Теперь сон уносил его в кошмары прошедшего дня. Ему хотелось кричать, но воздуха не хватало. Хотелось убежать и больше никогда не видеть те мерзкие сцены, но ноги отказывались его слушать. И когда его сердце уже было готово взорваться от страха, Влад ощутил ледяные брызги на своем лице.

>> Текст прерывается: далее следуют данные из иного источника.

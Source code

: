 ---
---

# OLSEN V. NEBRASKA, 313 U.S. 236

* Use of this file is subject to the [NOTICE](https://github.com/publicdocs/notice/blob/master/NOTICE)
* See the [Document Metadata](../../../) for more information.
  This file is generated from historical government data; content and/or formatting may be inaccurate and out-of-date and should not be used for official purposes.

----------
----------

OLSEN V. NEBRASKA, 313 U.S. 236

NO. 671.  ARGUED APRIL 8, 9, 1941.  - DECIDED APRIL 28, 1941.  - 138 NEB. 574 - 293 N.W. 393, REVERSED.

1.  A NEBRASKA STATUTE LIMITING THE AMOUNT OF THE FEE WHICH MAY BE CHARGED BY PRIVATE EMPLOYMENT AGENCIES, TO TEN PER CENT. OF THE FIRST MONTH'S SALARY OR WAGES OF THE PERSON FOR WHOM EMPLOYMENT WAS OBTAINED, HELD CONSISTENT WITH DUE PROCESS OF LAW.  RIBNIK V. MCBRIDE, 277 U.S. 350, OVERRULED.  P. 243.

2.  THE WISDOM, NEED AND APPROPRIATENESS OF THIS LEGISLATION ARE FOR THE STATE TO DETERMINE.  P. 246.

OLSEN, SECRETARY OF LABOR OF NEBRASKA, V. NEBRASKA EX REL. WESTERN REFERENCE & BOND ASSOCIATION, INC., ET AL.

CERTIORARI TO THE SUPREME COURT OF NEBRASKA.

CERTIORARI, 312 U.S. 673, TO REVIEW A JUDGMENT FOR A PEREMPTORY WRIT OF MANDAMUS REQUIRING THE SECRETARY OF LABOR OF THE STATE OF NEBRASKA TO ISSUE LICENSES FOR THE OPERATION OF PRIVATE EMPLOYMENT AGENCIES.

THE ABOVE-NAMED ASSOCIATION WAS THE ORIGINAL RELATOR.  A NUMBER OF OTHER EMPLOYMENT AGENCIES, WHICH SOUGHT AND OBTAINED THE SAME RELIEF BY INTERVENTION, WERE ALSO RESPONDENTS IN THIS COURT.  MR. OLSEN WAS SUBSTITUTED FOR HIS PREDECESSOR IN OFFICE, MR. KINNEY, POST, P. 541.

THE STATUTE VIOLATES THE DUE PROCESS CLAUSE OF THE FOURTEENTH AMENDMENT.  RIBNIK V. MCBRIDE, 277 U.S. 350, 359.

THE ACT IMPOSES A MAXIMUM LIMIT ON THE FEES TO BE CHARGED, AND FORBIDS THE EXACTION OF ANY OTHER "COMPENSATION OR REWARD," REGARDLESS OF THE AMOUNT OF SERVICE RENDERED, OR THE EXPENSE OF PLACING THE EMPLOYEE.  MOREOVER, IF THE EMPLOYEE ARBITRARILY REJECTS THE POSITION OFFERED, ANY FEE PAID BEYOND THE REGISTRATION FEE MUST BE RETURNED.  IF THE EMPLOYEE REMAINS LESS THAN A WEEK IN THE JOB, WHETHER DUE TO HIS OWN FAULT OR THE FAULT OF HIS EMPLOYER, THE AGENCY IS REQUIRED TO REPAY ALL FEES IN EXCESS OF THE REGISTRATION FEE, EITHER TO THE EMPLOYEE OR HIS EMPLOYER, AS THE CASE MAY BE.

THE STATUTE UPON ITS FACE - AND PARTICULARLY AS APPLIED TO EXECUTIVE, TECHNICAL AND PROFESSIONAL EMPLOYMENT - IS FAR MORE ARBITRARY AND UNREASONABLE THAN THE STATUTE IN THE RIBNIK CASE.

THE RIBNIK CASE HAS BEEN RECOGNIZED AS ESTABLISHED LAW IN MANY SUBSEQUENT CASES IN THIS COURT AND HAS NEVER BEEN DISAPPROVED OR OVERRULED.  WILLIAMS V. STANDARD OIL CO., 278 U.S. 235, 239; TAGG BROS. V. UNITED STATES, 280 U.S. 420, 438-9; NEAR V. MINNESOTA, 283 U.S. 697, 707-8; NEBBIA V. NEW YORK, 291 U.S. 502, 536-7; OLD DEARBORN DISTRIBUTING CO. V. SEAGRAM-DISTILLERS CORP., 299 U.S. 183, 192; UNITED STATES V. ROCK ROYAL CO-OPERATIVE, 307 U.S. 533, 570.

Глаза мужчины открылись. Все было в тумане, и к горлу тут же подкатила тошнота. Когда мир замедлил свой безумный вальс и картинка обрела четкость, он увидел склонившейся над ним силуэт. Человек был в одеждах священника. Это он разбудил его, вырвал из страшных воспоминаний. В руках святого отца была небольшая походная фляга, и, наклонившись к мокрому лицу Владислава, он тихо произнес.
– Ну что. Добро пожаловать в ад.
Отец Георгий обошел монастырский двор по кругу. Заглянул в каждое нетронутое строеньице, коих на территории осталось немного. Проверил каждое холодное тело, а было их не меньше сотни, включая прихожан и работников. Но ничего. Все были мертвы. По крайней мере, за белокаменной изгородью Вознесенского монастыря смерть пощадила его одного.
Спустя час. Около шести утра. Когда рассвет уже вовсю занялся и придал дьявольскому пейзажу пущую четкость, Соколов решил, что стоит выбираться из мертвого монастыря. Где-то недалеко от главных ворот, возле церковного киоска, Георгий заметил очередной стог лежащих один на одном мертвецов. Решив, что стоит и этих проверить, святой отец принялся растаскивать за ноги сбившихся в кучку покойников. И, как оказалось, не зря. Все они, конечно же, были мертвы. Да что там мертвы, у многих тела были так изуродованы, что сложно было понять с какой стороны смотреть на человека. Однако когда Георгий уже хотел уходить, самое нижнее тело, которое было под всеми остальными покойниками, внезапно закашляло и застонало.